Juist omdat het zo aangevochten wordt, is het voortdurend een oefening van het geloof om het anker van de hoop uit te werpen. Waar? In Gods belofte en eed. En te zingen: “Ik heb de vaste Grond gevonden, waarin mijn anker eeuwig hecht.” In Christus, de grond van ons heil, zijn wij erfgenaam van Gods beloften. Dan kan de duivel praten wat hij wil, en mijn geweten mij aanklagen dat ik tegen al Gods geboden gezondigd heb, maar dan weet ik toch: “In Christus is God mij genadig, nu, morgen en ook in het oordeel.”

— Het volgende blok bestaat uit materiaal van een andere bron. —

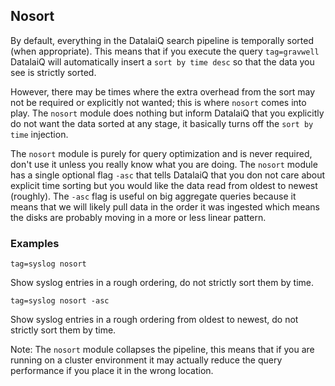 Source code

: ## Nosort

By default, everything in the DatalaiQ search pipeline is temporally sorted (when appropriate).  This means that if you execute the query `tag=gravwell` DatalaiQ will automatically insert a `sort by time desc` so that the data you see is strictly sorted.

However, there may be times where the extra overhead from the sort may not be required or explicitly not wanted; this is where `nosort` comes into play.  The `nosort` module does nothing but inform DatalaiQ that you explicitly do not want the data sorted at any stage, it basically turns off the `sort by time` injection.

The `nosort` module is purely for query optimization and is never required, don't use it unless you really know what you are doing.  The `nosort` module has a single optional flag `-asc` that tells DatalaiQ that you don not care about explicit time sorting but you would like the data read from oldest to newest (roughly).  The `-asc` flag is useful on big aggregate queries because it means that we will likely pull data in the order it was ingested which means the disks are probably moving in a more or less linear pattern.

### Examples

`tag=syslog nosort`

Show syslog entries in a rough ordering, do not strictly sort them by time.

`tag=syslog nosort -asc`

Show syslog entries in a rough ordering from oldest to newest, do not strictly sort them by time.

Note: The `nosort` module collapses the pipeline, this means that if you are running on a cluster environment it may actually reduce the query performance if you place it in the wrong location.
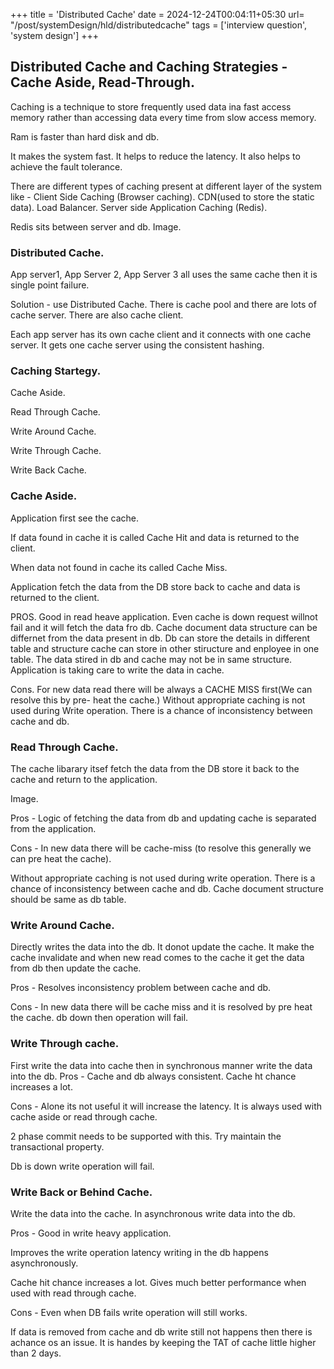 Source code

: +++
title = 'Distributed Cache'
date = 2024-12-24T00:04:11+05:30
url= "/post/systemDesign/hld/distributedcache"
tags = ['interview question', 'system design']
+++

## Distributed Cache and Caching Strategies - Cache Aside, Read-Through.

Caching is a technique to store frequently used data ina fast access memory rather than accessing data every time from slow access memory.

Ram is faster than hard disk and db.

It makes the system fast. It helps to reduce the latency. It also helps to achieve the fault tolerance.

There are different types of caching present at different layer of the system like -
Client Side Caching (Browser caching).
CDN(used to store the static data).
Load Balancer.
Server side Application Caching (Redis).

Redis sits between server and db.
Image.

### Distributed Cache.

App server1, App Server 2, App Server 3 all uses the same cache then it is single point failure.

Solution - use Distributed Cache.
There is cache pool and there are lots of cache server. There are also cache client.

Each app server has its own cache client and it connects with one cache server. It gets one cache server using the consistent hashing.

### Caching Startegy.

Cache Aside.

Read Through Cache.

Write Around Cache.

Write Through Cache.

Write Back Cache.

### Cache Aside.

Application first see the cache.

If data found in cache it is called Cache Hit and data is returned to the client.

When data not found in cache its called Cache Miss.

Application fetch the data from the DB store back to cache and data is returned to the client.

PROS.
Good in read heave application.
Even cache is down request willnot fail and it will fetch the data fro db.
Cache document data structure can be differnet from the data present in db. Db can store the details in different table and structure cache can store in other stiructure and enployee in one table. The data stired in db and cache may not be in same structure. Application is taking care to write the data in cache.

Cons.
For new data read there will be always a CACHE MISS first(We can resolve this by pre- heat the cache.)
Without appropriate caching is not used during Write operation. There is a chance of inconsistency between cache and db.

### Read Through Cache.

The cache libarary itsef fetch the data from the DB store it back to the cache and return to the application.

Image.

Pros - Logic of fetching the data from db and updating cache is separated from the application.

Cons - In new data there will be cache-miss (to resolve this generally we can pre heat the cache).

Without appropriate caching is not used during write operation. There is a chance of inconsistency between cache and db.
Cache document structure should be same as db table.

### Write Around Cache.

Directly writes the data into the db.
It donot update the cache. It make the cache invalidate and when new read comes to the cache it get the data from db then update the cache.

Pros - Resolves inconsistency problem between cache and db.

Cons - In new data there will be cache miss and it is resolved by pre heat the cache. db down then operation will fail.

### Write Through cache.

First write the data into cache then in synchronous manner write the data into the db.
Pros - Cache and db always consistent. Cache ht chance increases a lot.

Cons - Alone its not useful it will increase the latency. It is always used with cache aside or read through cache.

2 phase commit needs to be supported with this. Try maintain the transactional property.

Db is down write operation will fail.

### Write Back or Behind Cache.

Write the data into the cache. In asynchronous write data into the db.

Pros - Good in write heavy application.

Improves the write operation latency writing in the db happens asynchronously.

Cache hit chance increases a lot. Gives much better performance when used with read through cache.

Cons - Even when DB fails write operation will still works.

If data is removed from cache and db write still not happens then there is achance os an issue. It is handes by keeping the TAT of cache little higher than 2 days.
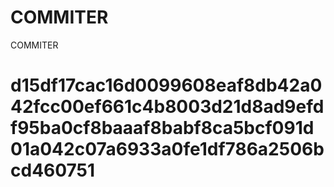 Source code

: # COMMITER
COMMITER






# d15df17cac16d0099608eaf8db42a042fcc00ef661c4b8003d21d8ad9efdf95ba0cf8baaaf8babf8ca5bcf091d01a042c07a6933a0fe1df786a2506bcd460751
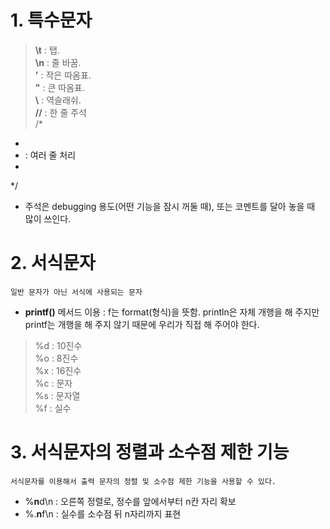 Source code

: # 1. 특수문자

>**\t** : 탭.  
**\n** : 줄 바꿈.  
**\'** : 작은 따옴표.   
**\"** : 큰 따옴표.   
**\\** : 역슬래쉬.   
**//** : 한 줄 주석     
/*
 * 
 *    : 여러 줄 처리  
 * 
 */   

* 주석은 debugging 용도(어떤 기능을 잠시 꺼둘 때), 또는 코멘트를 달아 놓을 때 많이 쓰인다.

# 2. 서식문자

	일반 문자가 아닌 서식에 사용되는 문자
	
* **printf()** 메서드 이용
: f는 format(형식)을 뜻함.
  println은 자체 개행을 해 주지만 printf는 개행을 해 주지 않기 때문에 우리가 직접 해 주어야 한다.

>%d : 10진수  
>%o : 8진수  
>%x : 16진수   
>%c : 문자  
>%s : 문자열   
>%f : 실수


# 3. 서식문자의 정렬과 소수점 제한 기능 

	서식문자를 이용해서 출력 문자의 정렬 및 소수점 제한 기능을 사용할 수 있다.
	
* %**n**d\n : 오른쪽 정렬로, 정수를 앞에서부터 n칸 자리 확보
* %.**n**f\n : 실수를 소수점 뒤 n자리까지 표현



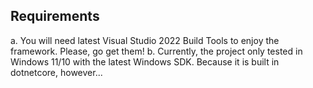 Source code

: ## Requirements

a.  You will need latest Visual Studio 2022 Build Tools to enjoy the framework.  Please, go get them!
b.  Currently, the project only tested in Windows 11/10 with the latest Windows SDK.  Because it is built in dotnetcore, however...
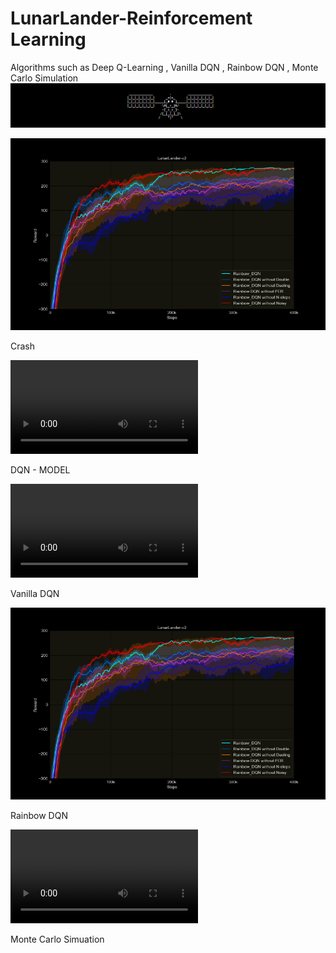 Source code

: # LunarLander-Reinforcement Learning
Algorithms such as Deep Q-Learning , Vanilla DQN , Rainbow DQN , Monte Carlo Simulation
![Image Alt](https://github.com/adityasuman10/LunarLander-RL/blob/754c4f0572ca8c94e43d227243d15ddfb23cfe60/Screenshot%202025-05-10%20134830.png)
 
![Image Alt](https://github.com/adityasuman10/LunarLander-RL/blob/0784d35023e218989df76b76735c377ef0e6e843/assets/inverse.png)

Crash 

![Image Alt](https://github.com/adityasuman10/LunarLander-RL/blob/f922ab1d7c495d62f200ecb00e584d435ed2c911/assets/crash-negate.mp4)

DQN - MODEL 

![Image Alt](https://github.com/adityasuman10/LunarLander-RL/blob/f922ab1d7c495d62f200ecb00e584d435ed2c911/assets/progeniter-negate.mp4)

Vanilla DQN 

![Image Alt](https://github.com/adityasuman10/LunarLander-RL/blob/0784d35023e218989df76b76735c377ef0e6e843/assets/inverse.png)

Rainbow DQN 

![Image Alt](https://github.com/adityasuman10/LunarLander-RL/blob/f922ab1d7c495d62f200ecb00e584d435ed2c911/assets/softlanding-negate%20(1).mp4)

Monte Carlo Simuation
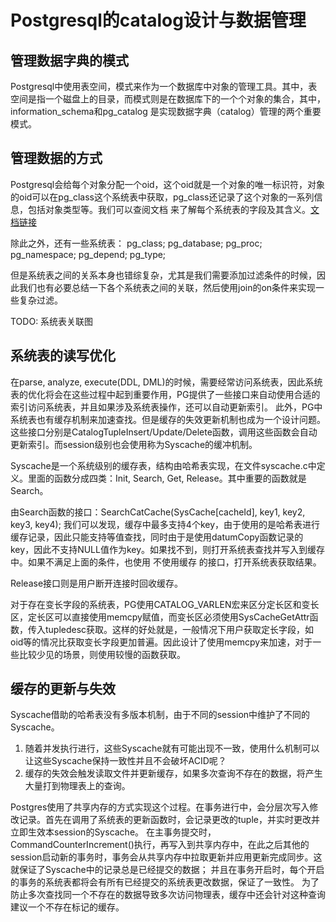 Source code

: # Postgresql的catalog设计与数据管理

## 管理数据字典的模式

Postgresql中使用表空间，模式来作为一个数据库中对象的管理工具。其中，表空间是指一个磁盘上的目录，而模式则是在数据库下的一个个对象的集合，其中，information_schema和pg_catalog
是实现数据字典（catalog）管理的两个重要模式。

## 管理数据的方式

Postgresql会给每个对象分配一个oid，这个oid就是一个对象的唯一标识符，对象的oid可以在pg_class这个系统表中获取，pg_class还记录了这个对象的一系列信息，包括对象类型等。我们可以查阅文档
来了解每个系统表的字段及其含义。[文档链接](https://www.postgresql.org/docs/current/catalog-pg-class.html)

除此之外，还有一些系统表：
pg_class;
pg_database;
pg_proc;
pg_namespace;
pg_depend;
pg_type;

但是系统表之间的关系本身也错综复杂，尤其是我们需要添加过滤条件的时候，因此我们也有必要总结一下各个系统表之间的关联，然后使用join的on条件来实现一些复杂过滤。

TODO: 系统表关联图

## 系统表的读写优化

在parse, analyze, execute(DDL, DML)的时候，需要经常访问系统表，因此系统表的优化将会在这些过程中起到重要作用，PG提供了一些接口来自动使用合适的索引访问系统表，并且如果涉及系统表操作，还可以自动更新索引。
此外，PG中系统表也有缓存机制来加速查找。但是缓存的失效更新机制也成为一个设计问题。这些接口分别是CatalogTupleInsert/Update/Delete函数，调用这些函数会自动更新索引。而session级别也会使用称为Syscache的缓冲机制。

Syscache是一个系统级别的缓存表，结构由哈希表实现，在文件syscache.c中定义。里面的函数分成四类：Init, Search, Get, Release。其中重要的函数就是Search。

由Search函数的接口：SearchCatCache(SysCache[cacheId], key1, key2, key3, key4); 我们可以发现，缓存中最多支持4个key，由于使用的是哈希表进行缓存记录，因此只能支持等值查找，同时由于是使用datumCopy函数记录的key，因此不支持NULL值作为key。如果找不到，则打开系统表查找并写入到缓存中。如果不满足上面的条件，也使用 不使用缓存 的接口，打开系统表获取结果。

Release接口则是用户断开连接时回收缓存。

对于存在变长字段的系统表，PG使用CATALOG_VARLEN宏来区分定长区和变长区，定长区可以直接使用memcpy赋值，而变长区必须使用SysCacheGetAttr函数，传入tupledesc获取。这样的好处就是，一般情况下用户获取定长字段，如oid等的情况比获取变长字段更加普遍。因此设计了使用memcpy来加速，对于一些比较少见的场景，则使用较慢的函数获取。

## 缓存的更新与失效

Syscache借助的哈希表没有多版本机制，由于不同的session中维护了不同的Syscache。
1. 随着并发执行进行，这些Syscache就有可能出现不一致，使用什么机制可以让这些Syscache保持一致性并且不会破坏ACID呢？
2. 缓存的失效会触发读取文件并更新缓存，如果多次查询不存在的数据，将产生大量打到物理表上的查询。

Postgres使用了共享内存的方式实现这个过程。在事务进行中，会分层次写入修改记录。首先在调用了系统表的更新函数时，会记录更改的tuple，并实时更改并立即生效本session的Syscache。
在主事务提交时，CommandCounterIncrement()执行，再写入到共享内存中，在此之后其他的session启动新的事务时，事务会从共享内存中拉取更新并应用更新完成同步。这就保证了Syscache中的记录总是已经提交的数据；
并且在事务开启时，每个开启的事务的系统表都将会有所有已经提交的系统表更改数据，保证了一致性。
为了防止多次查找同一个不存在的数据导致多次访问物理表，缓存中还会针对这种查询建议一个不存在标记的缓存。
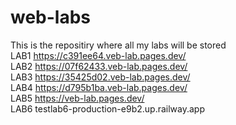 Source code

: # web-labs
This is the repositiry where all my labs will be stored <br>
LAB1 https://c391ee64.veb-lab.pages.dev/ <br>
LAB2 https://07f62433.veb-lab.pages.dev/ <br>
LAB3 https://35425d02.veb-lab.pages.dev/ <br>
LAB4 https://d795b1ba.veb-lab.pages.dev/ <br>
LAB5 https://veb-lab.pages.dev/ <br>
LAB6 testlab6-production-e9b2.up.railway.app <br>

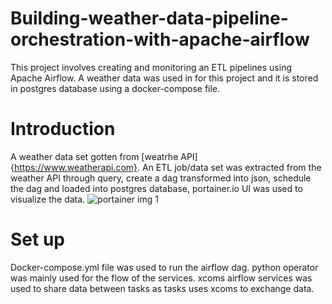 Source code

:# Building-weather-data-pipeline-orchestration-with-apache-airflow
This project involves creating and monitoring  an ETL pipelines using Apache Airflow. A weather data was used in for this project and it is stored in postgres database using a docker-compose file. 

# Introduction
A weather data set gotten from [weatrhe API] {https://www.weatherapi.com}. An ETL job/data set was extracted from the weather API through query, create a dag transformed into json, schedule the dag and loaded into postgres database, portainer.io UI was used to visualize the data.
![portainer img 1](https://user-images.githubusercontent.com/41475769/180443243-8c587b68-ecf8-4a88-80a6-cb0f02a5bf2d.PNG)


# Set up
Docker-compose.yml file was used to run the airflow dag. python operator was mainly used for the flow of the services. xcoms airflow services was used to share data between tasks as tasks uses xcoms to exchange data.
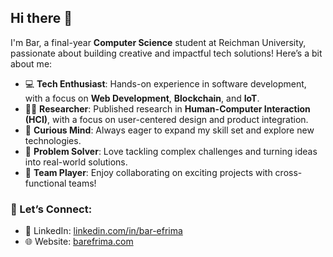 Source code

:## Hi there 👋

I'm Bar, a final-year **Computer Science** student at Reichman University, passionate about building creative and impactful tech solutions! Here’s a bit about me:

- 💻 **Tech Enthusiast**: Hands-on experience in software development, with a focus on **Web Development**, **Blockchain**, and **IoT**.
- 🧑‍🔬 **Researcher**: Published research in **Human-Computer Interaction (HCI)**, with a focus on user-centered design and product integration.
- 🧠 **Curious Mind**: Always eager to expand my skill set and explore new technologies.
- 🎯 **Problem Solver**: Love tackling complex challenges and turning ideas into real-world solutions.
- 🤝 **Team Player**: Enjoy collaborating on exciting projects with cross-functional teams!

### 🔗 Let’s Connect:
- 💼 LinkedIn: [linkedin.com/in/bar-efrima](https://www.linkedin.com/in/bar-efrima)
- 🌐 Website: [barefrima.com](https://www.barefrima.com)
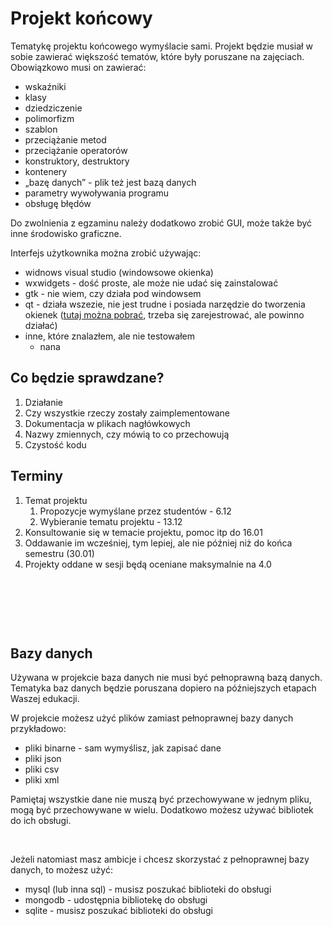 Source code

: # Projekt końcowy

Tematykę projektu końcowego wymyślacie sami. Projekt będzie musiał w sobie zawierać większość tematów, które były poruszane na zajęciach. Obowiązkowo musi on zawierać:

- wskaźniki
- klasy
- dziedziczenie
- polimorfizm
- szablon
- przeciążanie metod
- przeciążanie operatorów
- konstruktory, destruktory
- kontenery
- „bazę danych” - plik też jest bazą danych
- parametry wywoływania programu
- obsługę błędów

Do zwolnienia z egzaminu należy dodatkowo zrobić GUI, może także być inne środowisko graficzne.

Interfejs użytkownika można zrobić używając:

- widnows visual studio (windowsowe okienka)
- wxwidgets - dość proste, ale może nie udać się zainstalować
- gtk - nie wiem, czy działa pod windowsem
- qt - działa wszezie, nie jest trudne i posiada narzędzie do tworzenia okienek ([tutaj można pobrać](https://www.qt.io/download-open-source?hsCtaTracking=9f6a2170-a938-42df-a8e2-a9f0b1d6cdce%7C6cb0de4f-9bb5-4778-ab02-bfb62735f3e5), trzeba się zarejestrować, ale powinno działać)
- inne, które znalazłem, ale nie testowałem
  - nana

## Co będzie sprawdzane?

1. Działanie
2. Czy wszystkie rzeczy zostały zaimplementowane
3. Dokumentacja w plikach nagłówkowych
4. Nazwy zmiennych, czy mówią to co przechowują
5. Czystość kodu


## Terminy

1. Temat projektu
   1. Propozycje wymyślane przez studentów - 6.12
   2. Wybieranie tematu projektu - 13.12
2. Konsultowanie się w temacie projektu, pomoc itp do 16.01
3. Oddawanie im wcześniej, tym lepiej, ale nie później niż do końca semestru (30.01)
4. Projekty oddane w sesji będą oceniane maksymalnie na 4.0

&nbsp;

&nbsp;

&nbsp;

## Bazy danych

Używana w projekcie baza danych nie musi być pełnoprawną bazą danych. Tematyka baz danych będzie poruszana dopiero na późniejszych etapach Waszej edukacji.

W projekcie możesz użyć plików zamiast pełnoprawnej bazy danych przykładowo: 

- pliki binarne - sam wymyślisz, jak zapisać dane
- pliki json
- pliki csv
- pliki xml

Pamiętaj wszystkie dane nie muszą być przechowywane w jednym pliku, mogą być przechowywane w wielu. Dodatkowo możesz używać bibliotek do ich obsługi. 

&nbsp;

Jeżeli natomiast masz ambicje i chcesz skorzystać z pełnoprawnej bazy danych, to możesz użyć:

- mysql (lub inna sql) - musisz poszukać biblioteki do obsługi
- mongodb - udostępnia bibliotekę do obsługi
- sqlite - musisz poszukać biblioteki do obsługi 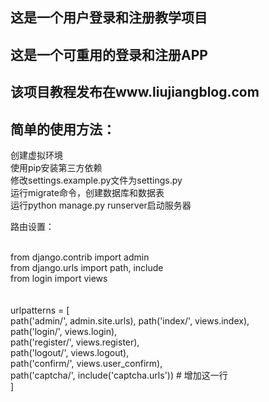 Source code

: ## 这是一个用户登录和注册教学项目
## 这是一个可重用的登录和注册APP
## 该项目教程发布在www.liujiangblog.com

## 简单的使用方法：


创建虚拟环境<br>
使用pip安装第三方依赖<br>
修改settings.example.py文件为settings.py<br>
运行migrate命令，创建数据库和数据表<br>
运行python manage.py runserver启动服务器<br>


路由设置：<br><br>


from django.contrib import admin <br>
from django.urls import path, include <br>
from login import views<br>
<br><br>
urlpatterns = [ <br>
    path('admin/', admin.site.urls), 
    path('index/', views.index),<br>
    path('login/', views.login),<br>
    path('register/', views.register),<br>
    path('logout/', views.logout),<br>
    path('confirm/', views.user_confirm),<br>
    path('captcha/', include('captcha.urls'))  # 增加这一行<br>
]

Heere, wie ben ik om Uw Woord in twijfel te trekken? Vergeef me, Heere, mijn ongeloof, mijn kleingeloof. Geef dat ik genoeg heb aan Uw Woord. Dank aan U, dat U, om ons te vertroosten, een eed zwoer, zodat alle twijfel wordt weggenomen, en wij met vrijmoedigheid tot Uw genadetroon
mogen gaan. En het weten: wij zúllen barmhartigheid verkrijgen, en geholpen worden op het juiste tijdstip (Hebreeën 4:16), zoals Hij beloofd heeft in Zijn Woord. Ook als ik eenmaal voor Uw troon zal staan. Ook dan is Christus mijn Hogepriester. Uw waarheid schittert ook dan tot in de hoogste heerlijkheid. Hallelujah!